The Chairman (Mr Wells): Perhaps it would be helpful, Mr Murphy, if you could give us a timetable, because there are dates — [Laughter.]

Mr Murphy: Bring back Francie Molloy.

Mr Kennedy: You will, you will, you will.

The Chairman (Mr Wells): I am not trying to get —

Mr Murphy: I know you are not trying to do anything.

Mr McNarry: You should have asked that question two hours ago.

Mr Murphy: I am not involved in deciding what the logistics are. It was always clear that the Ard-Fheis would take the decisions in relation to our attitude to supporting policing arrangements. I anticipate that the ardchomhairle will be in a position — as is required under annex D — to respond to the propositions contained in the St Andrews Agreement by 10 November. That is how I see things panning out.

We have undertaken a period of consultation, as have other parties, and we are trying to do that as speedily and as exhaustively as possible. That is the way forward within our party structures.

Mr Poots: Where Mr O’Dowd appeared to be confused was that the rest of us will probably be in a position by 10 November to give a yea or nay. We are guessing that Sinn Féin can only give a qualified yea or nay, because the ardchomhairle may have met while the Ard-Fheis may not. To that extent, how strong is that? It comes back to the point that if we have a discussion on policing and the rule of law, and if certain matters are agreed and the Government proceeds with legislation, is Sinn Féin going to leave their nominee exposed on that date, when he or she is saying yes to policing before the Ard-Fheis has given its approval?

Dr Farren: May I pose a question to Conor Murphy? Like everyone here present, I respect the stages through which a party has to go. Does that preclude Sinn Féin from saying now that a Pledge of Office taken in the future should contain a commit­ment to uphold the rule of law? At this stage, can it not say that a pledge would contain such a phrase?

I fully appreciate and respect that there are certain decision-making processes to be gone through, but this is a pledge for the future, not for today.

11.45 pm

The Pledge of Office should contain a commitment, among others, to uphold the rule of law. If a person cannot answer yes to that, the discussion not only on this issue but on many others is almost redundant. How can parties commit themselves to a Pledge of Office, a ministerial code or indeed anything that is enshrined in law, if they say that they have to go through their processes before they will make any kind of commitment? Debate could not take place until after those decisions had been made.

Mr Murphy: Our party is considering these matters. It was proposed that the commitment to justice and the rule of law be considered further by this Committee, and that is reflected in the document. If, as Séan said, there is a proposal to include such a commitment in the Pledge of Office, Sinn Féin will consider it when it is made. Sinn Féin is considering how those commitments can be reflected.

Mr McNarry: I have read annex D of the St Andrews Agreement, yet having heard what has been said this morning, I wonder whether the Government misunderstood, were mistaken or were misled about the significance of consulting the “Sinn Fein Ard Comhairle”.

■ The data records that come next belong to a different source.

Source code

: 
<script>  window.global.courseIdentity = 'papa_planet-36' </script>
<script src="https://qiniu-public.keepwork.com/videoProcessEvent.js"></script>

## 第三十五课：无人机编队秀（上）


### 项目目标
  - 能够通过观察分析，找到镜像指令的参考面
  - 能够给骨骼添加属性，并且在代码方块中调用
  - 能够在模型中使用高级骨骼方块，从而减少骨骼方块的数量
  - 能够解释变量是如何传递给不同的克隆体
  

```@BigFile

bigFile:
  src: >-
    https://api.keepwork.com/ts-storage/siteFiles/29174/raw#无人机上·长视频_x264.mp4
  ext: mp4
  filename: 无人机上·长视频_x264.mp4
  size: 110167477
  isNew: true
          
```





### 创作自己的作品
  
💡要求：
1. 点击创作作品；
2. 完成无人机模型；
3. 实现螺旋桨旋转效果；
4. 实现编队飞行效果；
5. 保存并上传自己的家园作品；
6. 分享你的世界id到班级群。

The significance of consulting the ardchomhairle is not being borne out by what we are hearing in the Committee, which is that the outcome will depend on the Ard-Fheis. The process in annex D is that the ardchomhairle will be consulted — there is no mention of an Ard-Fheis. If the Government misunderstood or misread the process — or were misled — then none of us has fully understood the ardchomhairle’s importance to the outcome.

It is now the timetable of the Ard-Fheis that is desperately being sought. Can the Government do anything about this, given that annex D belongs to them? When one reads the annex, it seems that the ardchomhairle has to respond by 10 November. I do not want to be too inquisitive, but the question is pertinent: how will Sinn Féin respond through the ardchomhairle on 10 November other than by saying — and I hope that I am interpreting correctly what you said — that it has had its ardchomhairle and will be having its Ard-Fheis?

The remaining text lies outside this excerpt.